### Description of the task
When a line in the listing contains the string "that", pick it out and copy it.
━━━
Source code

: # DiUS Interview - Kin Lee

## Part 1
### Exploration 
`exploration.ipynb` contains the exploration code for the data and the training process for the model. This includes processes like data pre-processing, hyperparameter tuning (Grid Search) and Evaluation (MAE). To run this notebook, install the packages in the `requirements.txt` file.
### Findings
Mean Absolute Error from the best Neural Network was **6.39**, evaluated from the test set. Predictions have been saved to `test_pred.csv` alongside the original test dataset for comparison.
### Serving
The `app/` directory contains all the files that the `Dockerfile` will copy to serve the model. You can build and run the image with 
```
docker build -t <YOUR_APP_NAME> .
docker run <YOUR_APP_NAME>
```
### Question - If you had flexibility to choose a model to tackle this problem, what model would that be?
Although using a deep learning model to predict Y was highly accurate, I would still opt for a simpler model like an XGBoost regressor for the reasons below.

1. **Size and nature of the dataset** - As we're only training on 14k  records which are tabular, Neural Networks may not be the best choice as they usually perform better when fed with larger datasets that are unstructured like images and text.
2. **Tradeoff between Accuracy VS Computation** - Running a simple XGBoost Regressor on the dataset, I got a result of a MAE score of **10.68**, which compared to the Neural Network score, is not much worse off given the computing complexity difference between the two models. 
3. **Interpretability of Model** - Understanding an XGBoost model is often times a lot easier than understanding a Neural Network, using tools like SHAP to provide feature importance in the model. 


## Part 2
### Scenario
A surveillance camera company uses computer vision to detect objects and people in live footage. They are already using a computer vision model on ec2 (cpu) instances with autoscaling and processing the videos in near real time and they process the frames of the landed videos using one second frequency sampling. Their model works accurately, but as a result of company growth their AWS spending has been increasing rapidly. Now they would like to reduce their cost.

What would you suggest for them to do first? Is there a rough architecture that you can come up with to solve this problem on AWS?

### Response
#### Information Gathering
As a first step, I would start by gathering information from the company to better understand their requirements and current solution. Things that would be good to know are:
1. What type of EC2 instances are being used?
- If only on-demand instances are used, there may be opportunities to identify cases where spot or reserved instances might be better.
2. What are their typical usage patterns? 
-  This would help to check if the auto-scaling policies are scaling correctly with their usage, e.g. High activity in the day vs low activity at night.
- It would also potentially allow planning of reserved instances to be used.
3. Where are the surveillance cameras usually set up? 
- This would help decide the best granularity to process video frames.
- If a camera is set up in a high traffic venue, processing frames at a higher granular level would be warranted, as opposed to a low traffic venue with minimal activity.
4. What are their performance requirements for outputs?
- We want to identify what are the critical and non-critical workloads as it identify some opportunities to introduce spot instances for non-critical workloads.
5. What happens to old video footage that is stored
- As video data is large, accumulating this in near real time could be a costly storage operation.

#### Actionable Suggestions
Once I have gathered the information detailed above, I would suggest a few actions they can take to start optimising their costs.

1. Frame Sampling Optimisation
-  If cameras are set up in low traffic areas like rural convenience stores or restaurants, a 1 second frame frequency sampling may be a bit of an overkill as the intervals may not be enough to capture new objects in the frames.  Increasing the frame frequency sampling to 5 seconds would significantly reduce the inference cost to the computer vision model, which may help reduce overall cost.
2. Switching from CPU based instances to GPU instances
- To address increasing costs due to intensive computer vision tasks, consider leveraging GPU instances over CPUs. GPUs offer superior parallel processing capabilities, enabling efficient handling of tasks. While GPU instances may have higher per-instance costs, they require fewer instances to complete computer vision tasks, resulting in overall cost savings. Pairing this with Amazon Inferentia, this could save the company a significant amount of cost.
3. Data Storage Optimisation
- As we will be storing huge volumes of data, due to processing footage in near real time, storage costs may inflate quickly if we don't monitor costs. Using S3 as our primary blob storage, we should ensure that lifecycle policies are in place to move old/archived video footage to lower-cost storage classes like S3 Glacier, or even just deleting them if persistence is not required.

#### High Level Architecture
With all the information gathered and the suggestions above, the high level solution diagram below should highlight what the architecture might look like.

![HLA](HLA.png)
━━━
### Answer for the task
The `app/` directory contains all the files that the `Dockerfile` will copy to serve the model. You can build and run the image with 
### Question - If you had flexibility to choose a model to tackle this problem, what model would that be?
1. **Size and nature of the dataset** - As we're only training on 14k  records which are tabular, Neural Networks may not be the best choice as they usually perform better when fed with larger datasets that are unstructured like images and text.
What would you suggest for them to do first? Is there a rough architecture that you can come up with to solve this problem on AWS?
As a first step, I would start by gathering information from the company to better understand their requirements and current solution. Things that would be good to know are:
5. What happens to old video footage that is stored
- As we will be storing huge volumes of data, due to processing footage in near real time, storage costs may inflate quickly if we don't monitor costs. Using S3 as our primary blob storage, we should ensure that lifecycle policies are in place to move old/archived video footage to lower-cost storage classes like S3 Glacier, or even just deleting them if persistence is not required.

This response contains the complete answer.